1 x WFE (Server 2008 x64)
1 x Indexer (Server 2003 x86)
I virtualised the SQL server onto a VMware HA Cluster VM 2 weekends ago, and ever since then between roughly 8AM and 9.30AM each morning one of the SharePoint web applications grinds almost completely to a halt, and the following event ID is logged:
-------------------------------------------------------------------------------------------------------------
Log Name: Application
Source: Microsoft-Windows-IIS-W3SVC-WP
Date: 26/04/2011 09:25:54
Event ID: 2262
Task Category: None
Level: Warning
Keywords: Classic
User: N/A
Computer: hc-cen-wx-ap-07.ukr.local
Description:
ISAPI 'C:\Windows\Microsoft.NET\Framework64\v2.0.50727\aspnet_isapi.dll' reported itself as unhealthy for the following reason: 'Deadlock detected'.
Event Xml:
<Event xmlns="http://schemas.microsoft.com/win/2004/08/events/event">
<System>
<Provider Name="Microsoft-Windows-IIS-W3SVC-WP" Guid="{670080D9-742A-4187-8D16-41143D1290BD}" EventSourceName="W3SVC-WP" />
<EventID Qualifiers="32768">2262</EventID>
<Version>0</Version>
<Level>3</Level>
<Task>0</Task>
<Opcode>0</Opcode>
<Keywords>0x80000000000000</Keywords>
<TimeCreated SystemTime="2011-04-26T08:25:54.000Z" />
<EventRecordID>1305090</EventRecordID>
<Correlation />
<Execution ProcessID="0" ThreadID="0" />
<Channel>Application</Channel>
<Computer>hc-cen-wx-ap-07.ukr.local</Computer>
<Security />
</System>
<EventData>
<Data Name="IsapiExtension">C:\Windows\Microsoft.NET\Framework64\v2.0.50727\aspnet_isapi.dll</Data>
<Data Name="UnhealthyReason">Deadlock detected</Data>
<Binary>
</Binary>
</EventData>
</Event>
-----------------------------------------------------------------
I have tried pointing my hosts file at the index server, but also suffer the same performance problems trying to load the web application from that server, therefore this issue must lie with the database server and not the front end/application servers?

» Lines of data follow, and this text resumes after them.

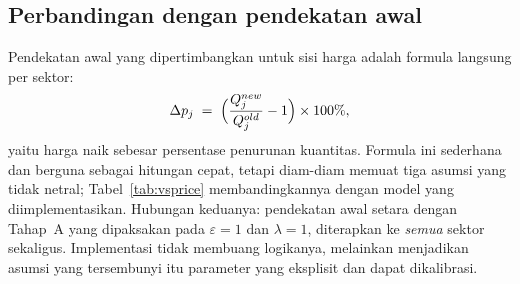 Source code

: \documentclass[11pt,a4paper]{article}
\begin{document}
\subsection{Perbandingan dengan pendekatan awal}

Pendekatan awal yang dipertimbangkan untuk sisi harga adalah formula
langsung per sektor:
\begin{equation}
\Delta p_j \;=\; \Bigl(\frac{Q^{new}_j}{Q^{old}_j} - 1\Bigr) \times 100\%,
\label{eq:naive}
\end{equation}
yaitu harga naik sebesar persentase penurunan kuantitas. Formula ini
sederhana dan berguna sebagai hitungan cepat, tetapi diam-diam memuat
tiga asumsi yang tidak netral; Tabel~\ref{tab:vsprice} membandingkannya
dengan model yang diimplementasikan. Hubungan keduanya: pendekatan awal
setara dengan Tahap~A yang dipaksakan pada $\varepsilon = 1$ dan
$\lambda = 1$, diterapkan ke \emph{semua} sektor sekaligus. Implementasi
tidak membuang logikanya, melainkan menjadikan asumsi yang tersembunyi
itu parameter yang eksplisit dan dapat dikalibrasi.
\end{document}
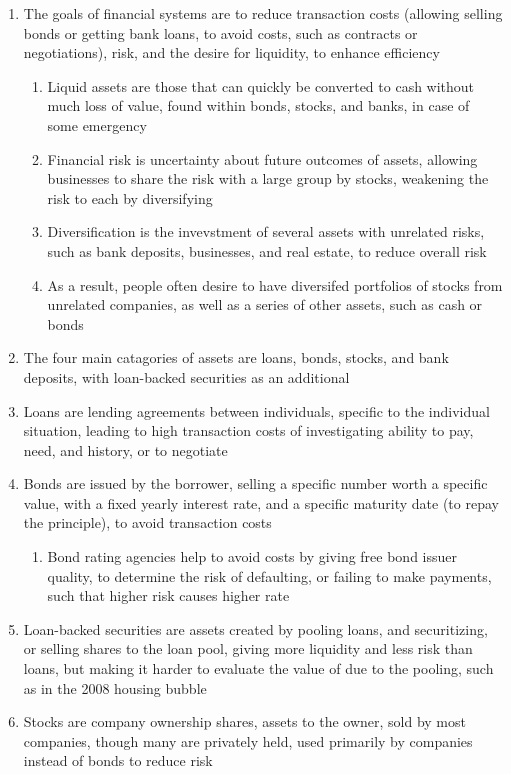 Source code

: \documentclass[11 pt, twoside]{article}
\begin{document}
\begin{enumerate}
\begin{enumerate}
\end{enumerate}
\item The goals of financial systems are to reduce transaction costs (allowing selling bonds or getting bank loans, to avoid costs, such as contracts or negotiations), risk, and the desire for liquidity, to enhance efficiency
\begin{enumerate}
\item Liquid assets are those that can quickly be converted to cash without much loss of value, found within bonds, stocks, and banks, in case of some emergency
\item Financial risk is uncertainty about future outcomes of assets, allowing businesses to share the risk with a large group by stocks, weakening the risk to each by diversifying
\item Diversification is the invevstment of several assets with unrelated risks, such as bank deposits, businesses, and real estate, to reduce overall risk
\item As a result, people often desire to have diversifed portfolios of stocks from unrelated companies, as well as a series of other assets, such as cash or bonds
\end{enumerate}
\item The four main catagories of assets are loans, bonds, stocks, and bank deposits, with loan-backed securities as an additional
\item Loans are lending agreements between individuals, specific to the individual situation, leading to high transaction costs of investigating ability to pay, need, and history, or to negotiate
\item Bonds are issued by the borrower, selling a specific number worth a specific value, with a fixed yearly interest rate, and a specific maturity date (to repay the principle), to avoid transaction costs 
\begin{enumerate}
\item Bond rating agencies help to avoid costs by giving free bond issuer quality, to determine the risk of defaulting, or failing to make payments, such that higher risk causes higher rate
\end{enumerate}
\item Loan-backed securities are assets created by pooling loans, and securitizing, or selling shares to the loan pool, giving more liquidity and less risk than loans, but making it harder to evaluate the value of due to the pooling, such as in the 2008 housing bubble
\item Stocks are company ownership shares, assets to the owner, sold by most companies, though many are privately held, used primarily by companies instead of bonds to reduce risk

\end{enumerate}
\end{document}
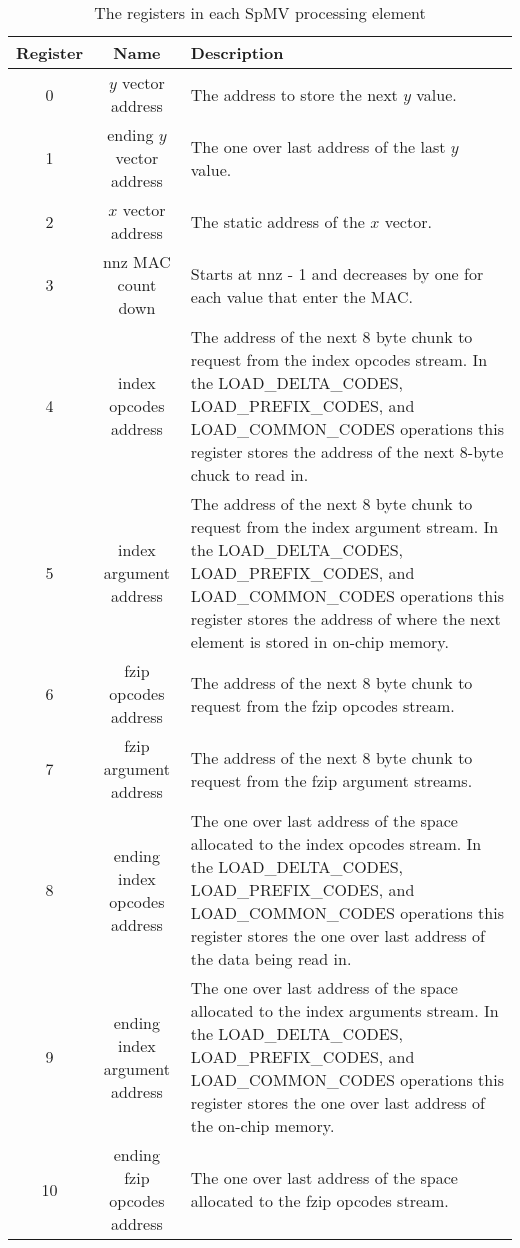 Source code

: \begin{table}
    \centering
    \caption{The registers in each SpMV processing element}
    \label{tbl:registers}
    \begin{tabular}{|c|c|m{8cm}|}
        \hline
        Register & Name & Description\\
        \hline
        0 & $y$ vector address & The address to store the next $y$ value. \\
        \hline
        1 & ending $y$ vector address & The one over last address of the last $y$ value.\\
        \hline
        2 & $x$ vector address & The static address of the $x$ vector.\\
        \hline
        3 & nnz MAC count down & Starts at nnz - 1 and decreases by one for each value that enter the MAC.\\
        \hline
        4 & index opcodes address & The address of the next 8 byte chunk to request from the index opcodes stream. In the LOAD\_DELTA\_CODES, LOAD\_PREFIX\_CODES, and LOAD\_COMMON\_CODES operations this register stores the address of the next 8-byte chuck to read in.\\
        \hline
        5 & index argument address & The address of the next 8 byte chunk to request from the index argument stream. In the LOAD\_DELTA\_CODES, LOAD\_PREFIX\_CODES, and LOAD\_COMMON\_CODES operations this register stores the address of where the next element is stored in on-chip memory.\\
        \hline
        6 & fzip opcodes address & The address of the next 8 byte chunk to request from the fzip opcodes stream.\\
        \hline
        7 & fzip argument address & The address of the next 8 byte chunk to request from the fzip argument streams.\\
        \hline
        8 & ending index opcodes address & The one over last address of the space allocated to the index opcodes stream. In the LOAD\_DELTA\_CODES, LOAD\_PREFIX\_CODES, and LOAD\_COMMON\_CODES operations this register stores the one over last address of the data being read in.\\
        \hline
        9 & ending index argument address & The one over last address of the space allocated to the index arguments stream. In the LOAD\_DELTA\_CODES, LOAD\_PREFIX\_CODES, and LOAD\_COMMON\_CODES operations this register stores the one over last address of the on-chip memory.\\
        \hline
        10 & ending fzip opcodes address & The one over last address of the space allocated to the fzip opcodes stream.\\

\end{tabular}
\end{table}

I really can't see why upgrading the DB server to a VM with far more memory, disk throughput and CPU capacity would cause this to happen - but my SQL knowledge is somewhat limited compared to my SharePoint knowledge.
There are several other SharePoint web applications on this server and they continue to respond normally to requests, so would seem the deadlock is in one particular content database.
Any help would be much appreciated in troubleshooting the root cause and finding a resolution, as currently I have to restart the SQL service every morning during busy periods which is extremely undesirable.
I have read this blog post on sql deadlocks/sharepoint by Graham K, have installed SQL Nexus and taken a data collection today with the server stable. I will attempt to take another in the morning when the issue will no doubt arise, but need some guidance in analysing the data as it means very little to me at the moment
Cheers,
Conrad
April 27, 2011 at 1:57 am
Guys,
I've had another deadlock this morning at 6AM reported in IIS.
SharePoint performance on particular web application has almost completely ground to a stop.
I'm taking a 15 min trace with SQLDiag/PerfStats Script.
Any ideas on how I should proceed?
Cheers,
Conrad
April 27, 2011 at 2:11 am
Is this even a SQL Server issue ??
Reading here http://support.microsoft.com/kb/821268 doesn't sound like it
April 27, 2011 at 2:12 am
Hi
It is a SQL server issue because I have multiple web servers and none of them can function whilst there is a deadlock.
April 27, 2011 at 2:53 am
The term 'deadlock' is not unique to SQL. The KB article i referenced stated that the internal processing of ASP can deadlock.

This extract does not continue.